TASK DETAILS ▸ Please repeat all the entries. Nothing may differ.

Data excerpts ▸
/---

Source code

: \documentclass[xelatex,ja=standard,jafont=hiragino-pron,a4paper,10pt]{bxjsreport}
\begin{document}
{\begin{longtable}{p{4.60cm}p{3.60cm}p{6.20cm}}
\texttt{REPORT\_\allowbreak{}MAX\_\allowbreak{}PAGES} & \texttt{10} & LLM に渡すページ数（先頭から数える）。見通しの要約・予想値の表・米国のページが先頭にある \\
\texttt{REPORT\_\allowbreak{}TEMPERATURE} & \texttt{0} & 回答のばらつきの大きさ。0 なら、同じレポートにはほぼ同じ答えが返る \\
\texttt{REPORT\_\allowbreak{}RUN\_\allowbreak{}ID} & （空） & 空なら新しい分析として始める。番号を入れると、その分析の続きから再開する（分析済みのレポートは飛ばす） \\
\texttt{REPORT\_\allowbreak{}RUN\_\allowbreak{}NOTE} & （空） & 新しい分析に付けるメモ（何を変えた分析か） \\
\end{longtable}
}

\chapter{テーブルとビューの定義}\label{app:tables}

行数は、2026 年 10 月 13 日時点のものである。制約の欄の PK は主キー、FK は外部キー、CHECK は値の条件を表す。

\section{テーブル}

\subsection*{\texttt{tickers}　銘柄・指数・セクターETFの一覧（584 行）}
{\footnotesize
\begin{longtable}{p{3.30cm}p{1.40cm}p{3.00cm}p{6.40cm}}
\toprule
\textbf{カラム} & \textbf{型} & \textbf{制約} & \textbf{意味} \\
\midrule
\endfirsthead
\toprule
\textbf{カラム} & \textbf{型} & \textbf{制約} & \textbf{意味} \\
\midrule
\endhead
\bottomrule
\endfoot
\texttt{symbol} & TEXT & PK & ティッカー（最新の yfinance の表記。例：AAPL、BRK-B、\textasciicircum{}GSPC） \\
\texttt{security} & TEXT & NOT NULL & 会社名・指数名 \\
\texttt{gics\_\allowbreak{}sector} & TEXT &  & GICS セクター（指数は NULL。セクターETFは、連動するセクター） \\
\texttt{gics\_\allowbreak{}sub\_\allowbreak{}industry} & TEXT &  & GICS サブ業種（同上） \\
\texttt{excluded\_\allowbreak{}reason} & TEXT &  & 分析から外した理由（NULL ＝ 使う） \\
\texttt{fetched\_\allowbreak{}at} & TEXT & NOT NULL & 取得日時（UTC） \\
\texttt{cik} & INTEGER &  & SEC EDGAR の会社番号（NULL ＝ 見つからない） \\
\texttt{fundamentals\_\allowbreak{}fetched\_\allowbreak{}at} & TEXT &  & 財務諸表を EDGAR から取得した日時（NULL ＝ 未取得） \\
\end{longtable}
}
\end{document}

\---

ANSWER SPACE ▸
Source code

: \documentclass[xelatex,ja=standard,jafont=hiragino-pron,a4paper,10pt]{bxjsreport}
\begin{document}
{\begin{longtable}{p{4.60cm}p{3.60cm}p{6.20cm}}
\texttt{REPORT\_\allowbreak{}MAX\_\allowbreak{}PAGES} & \texttt{10} & LLM に渡すページ数（先頭から数える）。見通しの要約・予想値の表・米国のページが先頭にある \\
\texttt{REPORT\_\allowbreak{}TEMPERATURE} & \texttt{0} & 回答のばらつきの大きさ。0 なら、同じレポートにはほぼ同じ答えが返る \\
\texttt{REPORT\_\allowbreak{}RUN\_\allowbreak{}ID} & （空） & 空なら新しい分析として始める。番号を入れると、その分析の続きから再開する（分析済みのレポートは飛ばす） \\
\texttt{REPORT\_\allowbreak{}RUN\_\allowbreak{}NOTE} & （空） & 新しい分析に付けるメモ（何を変えた分析か） \\
\end{longtable}
}

\chapter{テーブルとビューの定義}\label{app:tables}

行数は、2026 年 10 月 13 日時点のものである。制約の欄の PK は主キー、FK は外部キー、CHECK は値の条件を表す。

\section{テーブル}

\subsection*{\texttt{tickers}　銘柄・指数・セクターETFの一覧（584 行）}
{\footnotesize
\begin{longtable}{p{3.30cm}p{1.40cm}p{3.00cm}p{6.40cm}}
\toprule
\textbf{カラム} & \textbf{型} & \textbf{制約} & \textbf{意味} \\
\midrule
\endfirsthead
\toprule
\textbf{カラム} & \textbf{型} & \textbf{制約} & \textbf{意味} \\
\midrule
\endhead
\bottomrule
\endfoot
\texttt{symbol} & TEXT & PK & ティッカー（最新の yfinance の表記。例：AAPL、BRK-B、\textasciicircum{}GSPC） \\
\texttt{security} & TEXT & NOT NULL & 会社名・指数名 \\
\texttt{gics\_\allowbreak{}sector} & TEXT &  & GICS セクター（指数は NULL。セクターETFは、連動するセクター） \\
\texttt{gics\_\allowbreak{}sub\_\allowbreak{}industry} & TEXT &  & GICS サブ業種（同上） \\
\texttt{excluded\_\allowbreak{}reason} & TEXT &  & 分析から外した理由（NULL ＝ 使う） \\
\texttt{fetched\_\allowbreak{}at} & TEXT & NOT NULL & 取得日時（UTC） \\
\texttt{cik} & INTEGER &  & SEC EDGAR の会社番号（NULL ＝ 見つからない） \\
\texttt{fundamentals\_\allowbreak{}fetched\_\allowbreak{}at} & TEXT &  & 財務諸表を EDGAR から取得した日時（NULL ＝ 未取得） \\
\end{longtable}
}
\end{document}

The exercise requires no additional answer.